Image via ilovegreenland
Our first amazing mum is the harp seal who nurses her pup on a moving sheet of ice while also keeping an eye out for poachers and polar bears! The harp seal feeds her pup on fat seal milk continuously for 12 days during which time her pup will gain 5lbs a day while she loses 7lbs a day.
The polar bear’s habitat lies in the Arctic Circle where winter temperatures average a freezing -40 degrees Celsius. To escape the cold, the polar bear digs an underground den and remains in hibernation during the coldest months. The mother polar bear gives birth between November and February in her den and stays there while she nurses her litter (which is usually two cubs) on her milk. Once the cubs are big and strong enough they will emerge from the den with their mother and make their way to the sea so the mother can catch seals again. At this point the mother polar bear has been fasting for 8 months.

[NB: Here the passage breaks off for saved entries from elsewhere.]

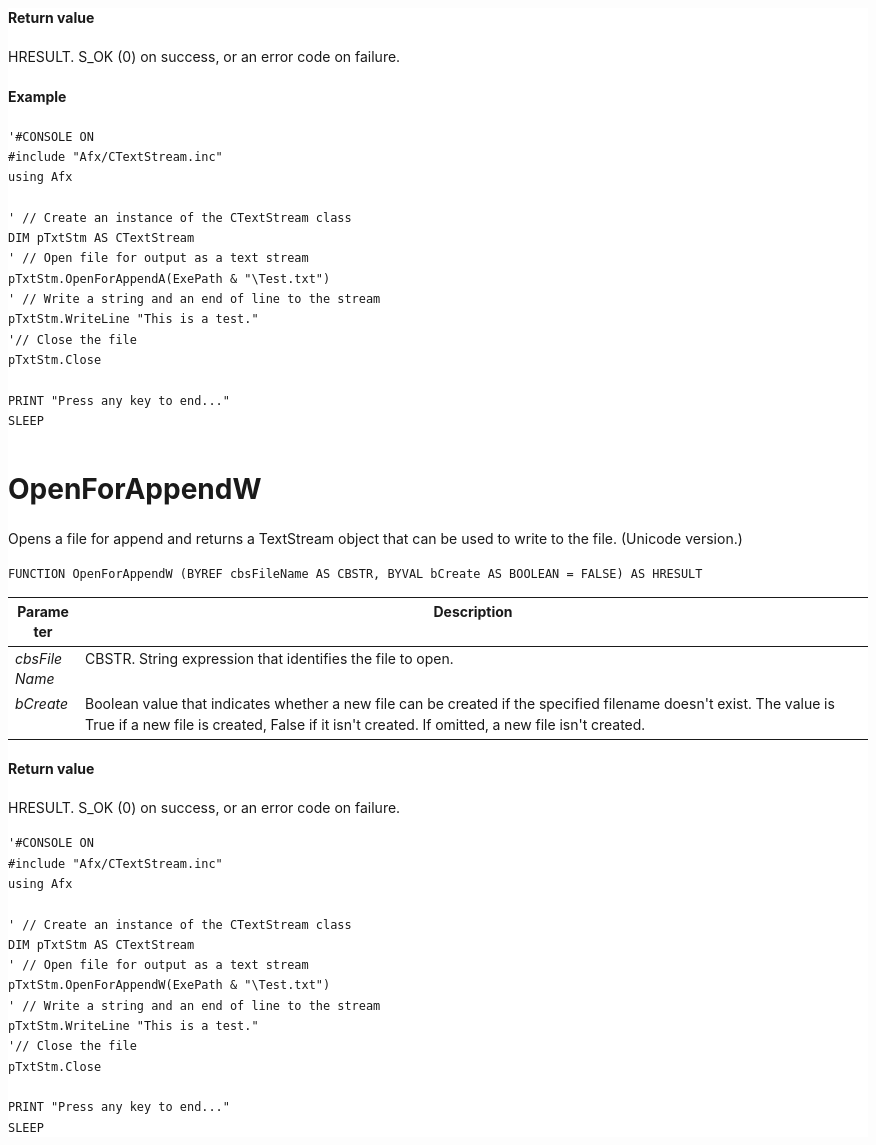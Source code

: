 #### Return value

HRESULT. S_OK (0) on success, or an error code on failure.

#### Example

```
'#CONSOLE ON
#include "Afx/CTextStream.inc"
using Afx

' // Create an instance of the CTextStream class
DIM pTxtStm AS CTextStream
' // Open file for output as a text stream
pTxtStm.OpenForAppendA(ExePath & "\Test.txt")
' // Write a string and an end of line to the stream
pTxtStm.WriteLine "This is a test."
'// Close the file
pTxtStm.Close

PRINT "Press any key to end..."
SLEEP
```

# <a name="OpenForAppendW"></a>OpenForAppendW

Opens a file for append and returns a TextStream object that can be used to write to the file. (Unicode version.)

```
FUNCTION OpenForAppendW (BYREF cbsFileName AS CBSTR, BYVAL bCreate AS BOOLEAN = FALSE) AS HRESULT
```

| Parameter  | Description |
| ---------- | ----------- |
| *cbsFileName* | CBSTR. String expression that identifies the file to open. |
| *bCreate* | Boolean value that indicates whether a new file can be created if the specified filename doesn't exist. The value is True if a new file is created, False if it isn't created. If omitted, a new file isn't created. |

#### Return value

HRESULT. S_OK (0) on success, or an error code on failure.

```
'#CONSOLE ON
#include "Afx/CTextStream.inc"
using Afx

' // Create an instance of the CTextStream class
DIM pTxtStm AS CTextStream
' // Open file for output as a text stream
pTxtStm.OpenForAppendW(ExePath & "\Test.txt")
' // Write a string and an end of line to the stream
pTxtStm.WriteLine "This is a test."
'// Close the file
pTxtStm.Close

PRINT "Press any key to end..."
SLEEP
```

From Polar Bears in the Arctic Circle to Koala Bears in Australia, it seems there are incredible mums at both ends of the earth! Koala bears give birth to hairless, earless and blind joeys. The joey stays in the mother’s pouch for about 6 months where it slowly grows while feeding solely on the mother koala’s milk. After 6 months the joey crawls out of the pouch and takes up residency on the mother’s back where it remains for a further 6 months.
The African elephant endures the longest pregnancy among mammals of approximately 22 months! The mother then gives birth to the world’s largest baby mammal weighing approximately 250lbs! The African elephant usually gives birth to one calf that then relies on their mother’s milk for 4-6 years. Sadly, despite all of this dedication by their mothers, very few calves live to adulthood.
Emperor penguins are serial monogamists who only mate with one partner. The Emperor penguins mate in March or April when temperatures in the Antarctica are approximately -40 degrees Celsius. Once the female lays her egg she leaves it in the care of her partner while she treks 74 miles back to sea to capture fish for feeding. Once she returns from her journey, she switches roles with her partner and he makes the long journey out to sea and back to catch fish while she minds their egg.
Motherhood is often described as the hardest job in the world and it seems these animal mums have it pretty tough too! Are there any other amazing animal mums out there that we haven’t mentioned?